Autor Wątek: Stiler JP8 przegrzewanie  (Przeczytany 525 razy)

Offline hardy

  • Nowy użyszkodnik
  • *
  • Wiadomości: 36
Stiler JP8 przegrzewanie
« dnia: 2023-09-20 | 20:29:32 »
Hej,

mam pytanie czy może ktoś z posiadaczy Stilera JP8 lub JP801 (mają takie same silniki) ma problem z przegrzewaniem się.
Kilka dni temu podczas pracy, trwała może łącznie z 30 min, ustawiony mały zbiór ok 0,5 mm, zaczęło coś stukać. Wyłączyłem, zajrzałem do silnika, silniki tak gorący, że parzy, pasek klinowy tez parzy. Po osłuchaniu wyszło, że to najpewniej wentylator uderza o osłonę. Zaczekałem do następnego dnia aż ostygnie, wyjałem silnik, wentylator się stopił i przekrzywił dlatego uderzał o pokrywę. Wymieniłem wentylator, popracowałem max 5 minut, ponownie mały zbiór, wyłączyłem żeby sprawdzić czy jest ok. Silnik znowu rozgrzany. Wentylatora raczej jeszcze saię nie stopił ale pewnie przy dłuższej pracy to nastąpi.

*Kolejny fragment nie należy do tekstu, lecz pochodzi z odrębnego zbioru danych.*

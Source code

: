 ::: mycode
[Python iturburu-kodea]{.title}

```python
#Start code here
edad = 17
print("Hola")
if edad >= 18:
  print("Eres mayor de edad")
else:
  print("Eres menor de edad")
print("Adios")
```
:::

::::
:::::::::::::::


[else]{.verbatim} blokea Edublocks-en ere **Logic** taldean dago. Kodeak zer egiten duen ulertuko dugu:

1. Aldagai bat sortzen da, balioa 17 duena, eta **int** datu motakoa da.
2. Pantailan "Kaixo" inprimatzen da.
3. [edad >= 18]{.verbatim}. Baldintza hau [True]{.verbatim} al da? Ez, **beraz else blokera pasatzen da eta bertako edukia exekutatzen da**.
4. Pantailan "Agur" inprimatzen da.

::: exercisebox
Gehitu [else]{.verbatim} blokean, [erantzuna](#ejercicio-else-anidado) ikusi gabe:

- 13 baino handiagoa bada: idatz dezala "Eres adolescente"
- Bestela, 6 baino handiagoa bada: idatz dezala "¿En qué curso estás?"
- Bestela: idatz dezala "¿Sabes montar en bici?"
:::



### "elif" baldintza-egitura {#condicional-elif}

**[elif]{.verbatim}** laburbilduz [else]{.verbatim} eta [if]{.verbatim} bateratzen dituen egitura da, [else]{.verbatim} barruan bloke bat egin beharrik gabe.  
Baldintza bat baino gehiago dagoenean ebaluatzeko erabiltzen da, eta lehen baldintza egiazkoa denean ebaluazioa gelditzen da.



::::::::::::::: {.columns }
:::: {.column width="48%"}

Ktoś miał podobne problemy albo może macie jakie sugestie?

Najbardziej niefartowne jest to, że ja to urządzenie kupiłem ponad roku temu, dosłownie je tylko włączyłem i wyrównałem 2 deski i dopiero teraz zamierzałem solidnie na nim pracować. Gwarancja  się skończyła kilka dni temu.

Z góry dzięki.
Pozdr

Offline ux

  • Zaawansowany użyszkodnik
  • ****
  • Wiadomości: 429
Odp: Stiler JP8 przegrzewanie
« Odpowiedź #1 dnia: 2023-09-20 | 20:34:06 »
Może pasek za mocno napięty? Yyy, lub za słabo, też by się grzał jeżeli ślizga się.
« Ostatnia zmiana: 2023-09-20 | 20:45:13 wysłana przez ux »

Offline hardy

  • Nowy użyszkodnik
  • *
  • Wiadomości: 36
Odp: Stiler JP8 przegrzewanie
« Odpowiedź #2 dnia: 2023-09-20 | 20:49:55 »
Jak wyjmowałem silnik to odniosłem wrażeniem, że jest zbyt luźny, mocno sie uginał pod naciskiem palca.
Jak montowałem silnik ponownie to mocniej go naciągnałem.
Ani wcześniej ani teraz nie odczułem podczas strugania, żeby się ślizgał. Może faktycznie spróbuję go poluzować.

Offline wiewioor7

  • Kornik - Ekspert
  • *****
  • Wiadomości: 1523
Odp: Stiler JP8 przegrzewanie
« Odpowiedź #3 dnia: 2023-09-20 | 21:03:20 »
Miałem przy pierwszych struganiach mały problem. Po chwili uzywania śmierdziało gumą i szajby była ciepłe, myślałem, że coś poważnego. Okazało się, że to pasek, chyba był za luźny, ale nie pamiętam dokładnie. Nawet w instrukcji piszą, żeby sprawdzić naciągnięcie paska, ale jakoś to pominąłem przy czytaniu :)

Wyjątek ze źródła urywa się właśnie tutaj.